Early episodes reveal that Jolyon Jr.’s past misadventures in Europe come back to haunt him and from that point on, he’s kind of a miserable – but pretty! — gloomy Gus.
If “Downton” and “Gilded Age” offer a smooth blend of melodrama and lighter moments, “Forsytes” is choppier. It takes itself and its characters with utmost seriousness – until it doesn’t midway through episode three, allowing for comedic interludes mostly involving Winifred Forsyte Dartie (Eleanor Jackson) and her husband, Monty (Tom Durant Pritchard). Winifred encourages her father to add Monty to the Forsyte & Co. board of directors.
“Monty’s your man,” she advises. “He’s entirely without scruples and he’ll vote how you tell him to.”
Through the six-episode first season, “The Forsytes” explores themes of desire versus duty, what it means to rebel in the era and many exchanges of harsh words as characters fall in and out of love with such speed that some viewers may get whiplash.
There are other reasons this version of “Forsytes” is at a disadvantage: The 2002 series seemed fresh compared to the one from 1967, which was in black and white.
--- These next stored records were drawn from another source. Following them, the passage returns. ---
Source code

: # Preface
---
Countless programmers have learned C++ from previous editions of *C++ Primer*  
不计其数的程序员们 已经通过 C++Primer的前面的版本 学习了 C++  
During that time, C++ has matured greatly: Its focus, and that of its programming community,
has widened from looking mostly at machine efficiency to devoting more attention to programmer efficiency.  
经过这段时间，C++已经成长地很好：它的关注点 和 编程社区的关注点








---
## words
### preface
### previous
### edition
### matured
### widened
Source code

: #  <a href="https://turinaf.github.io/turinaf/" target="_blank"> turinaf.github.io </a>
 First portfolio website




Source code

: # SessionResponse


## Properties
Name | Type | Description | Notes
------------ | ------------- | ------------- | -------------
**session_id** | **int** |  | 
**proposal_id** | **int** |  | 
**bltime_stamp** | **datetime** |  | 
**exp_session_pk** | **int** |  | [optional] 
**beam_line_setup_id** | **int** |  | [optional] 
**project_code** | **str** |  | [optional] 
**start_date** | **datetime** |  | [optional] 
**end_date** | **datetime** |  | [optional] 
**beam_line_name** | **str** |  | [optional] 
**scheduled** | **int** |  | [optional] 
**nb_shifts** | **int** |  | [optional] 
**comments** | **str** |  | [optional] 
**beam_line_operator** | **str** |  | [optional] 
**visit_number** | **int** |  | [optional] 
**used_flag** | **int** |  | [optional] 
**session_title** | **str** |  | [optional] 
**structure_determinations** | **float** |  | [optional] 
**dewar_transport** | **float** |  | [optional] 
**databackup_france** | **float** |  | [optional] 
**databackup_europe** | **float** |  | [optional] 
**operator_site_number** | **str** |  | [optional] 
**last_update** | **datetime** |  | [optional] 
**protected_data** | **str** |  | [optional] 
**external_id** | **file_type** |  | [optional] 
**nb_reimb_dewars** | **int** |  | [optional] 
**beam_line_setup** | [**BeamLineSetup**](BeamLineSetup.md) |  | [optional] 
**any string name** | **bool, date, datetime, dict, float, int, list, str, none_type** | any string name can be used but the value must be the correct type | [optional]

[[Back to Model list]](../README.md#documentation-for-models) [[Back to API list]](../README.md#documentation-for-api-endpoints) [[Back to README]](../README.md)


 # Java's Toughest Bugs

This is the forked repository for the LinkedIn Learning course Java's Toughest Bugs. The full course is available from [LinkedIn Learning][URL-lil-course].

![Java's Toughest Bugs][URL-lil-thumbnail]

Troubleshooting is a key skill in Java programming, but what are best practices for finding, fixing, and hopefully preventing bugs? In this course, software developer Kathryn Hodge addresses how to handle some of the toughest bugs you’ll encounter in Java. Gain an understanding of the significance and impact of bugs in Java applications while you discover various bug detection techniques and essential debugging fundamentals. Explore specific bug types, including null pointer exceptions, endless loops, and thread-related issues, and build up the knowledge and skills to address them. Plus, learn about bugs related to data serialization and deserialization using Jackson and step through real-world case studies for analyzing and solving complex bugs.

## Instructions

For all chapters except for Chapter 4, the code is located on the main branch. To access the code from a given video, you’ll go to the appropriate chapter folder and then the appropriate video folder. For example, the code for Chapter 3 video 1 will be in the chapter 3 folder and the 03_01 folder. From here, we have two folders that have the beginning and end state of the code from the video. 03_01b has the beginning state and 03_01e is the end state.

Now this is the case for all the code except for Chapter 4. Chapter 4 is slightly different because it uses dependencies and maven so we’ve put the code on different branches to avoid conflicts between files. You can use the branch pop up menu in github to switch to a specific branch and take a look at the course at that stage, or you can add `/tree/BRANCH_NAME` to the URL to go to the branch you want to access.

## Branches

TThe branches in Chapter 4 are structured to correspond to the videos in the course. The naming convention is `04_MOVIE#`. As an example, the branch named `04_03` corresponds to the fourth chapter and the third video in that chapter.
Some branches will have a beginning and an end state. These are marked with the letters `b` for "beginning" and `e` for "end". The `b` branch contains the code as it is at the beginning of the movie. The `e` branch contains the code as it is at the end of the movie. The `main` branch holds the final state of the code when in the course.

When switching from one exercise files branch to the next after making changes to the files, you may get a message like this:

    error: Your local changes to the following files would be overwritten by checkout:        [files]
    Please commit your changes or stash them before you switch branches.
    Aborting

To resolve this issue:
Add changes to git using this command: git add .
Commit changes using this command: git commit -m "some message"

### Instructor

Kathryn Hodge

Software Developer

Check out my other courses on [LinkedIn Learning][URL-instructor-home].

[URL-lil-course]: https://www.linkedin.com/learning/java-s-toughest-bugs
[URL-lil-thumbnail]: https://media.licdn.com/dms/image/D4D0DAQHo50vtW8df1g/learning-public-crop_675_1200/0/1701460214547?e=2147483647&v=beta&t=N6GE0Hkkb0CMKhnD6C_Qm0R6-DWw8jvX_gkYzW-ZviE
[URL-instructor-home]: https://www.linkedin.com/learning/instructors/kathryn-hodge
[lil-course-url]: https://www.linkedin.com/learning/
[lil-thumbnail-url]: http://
And the 2002 iteration premiered in an era when costume dramas were scarcer, which made it more unique. This “Forsytes” comes on the heels of “The Gilded Age” and a new season of “Bridgerton.” It doesn’t help that “Forsytes” apes “Bridgerton” with narration by matriarch Ann Forsyte (Francesca Annis), who sounds a lot like Julie Andrews’ Lady Whistledown from the Netflix show.
“And so it begins, the crumbling of the polished façade, the unraveling of the carefully curated life we built for ourselves, free of scandal and inconvenient truths,” Ann Forsyte narrates at the start of episode two.
In addition to beginning with a never-before-seen prequel for its first season, “The Forsytes” is envisioned as an ongoing, annual series. Season two has already wrapped production and will likely air on PBS in 2027. A third season has also been ordered.
In addition to inventing characters from whole cloth, Horsfield also makes alterations to existing characters, some for the better, some not.
June’s governess has been replaced by Louisa (Eleanor Tomlinson). Jolyon Jr.’s first wife, Frances, only gets mentioned in the novel’s family tree, Horsfield said, but is a significant character in “Forsytes.”
“She’s considered to be so unimportant that she doesn’t feature in the book at all, but that seemed for our story to be a missed opportunity,” Horsfield said of Frances. “It is a kind of prequel, inasmuch as we meet this character and we do find out what makes her tick.”
By aging down Jolyon Jr. and Soames, in their 50s in the novels but in their early 30s in “Forsytes,” Horsfield gives the characters more opportunity to evolve over time.
“There’s endless runway” for story, Horsfield said. “The novels take place over about 30 years and we wanted to be able to go into a little more detail and stay with the characters for longer at certain stages of their lives.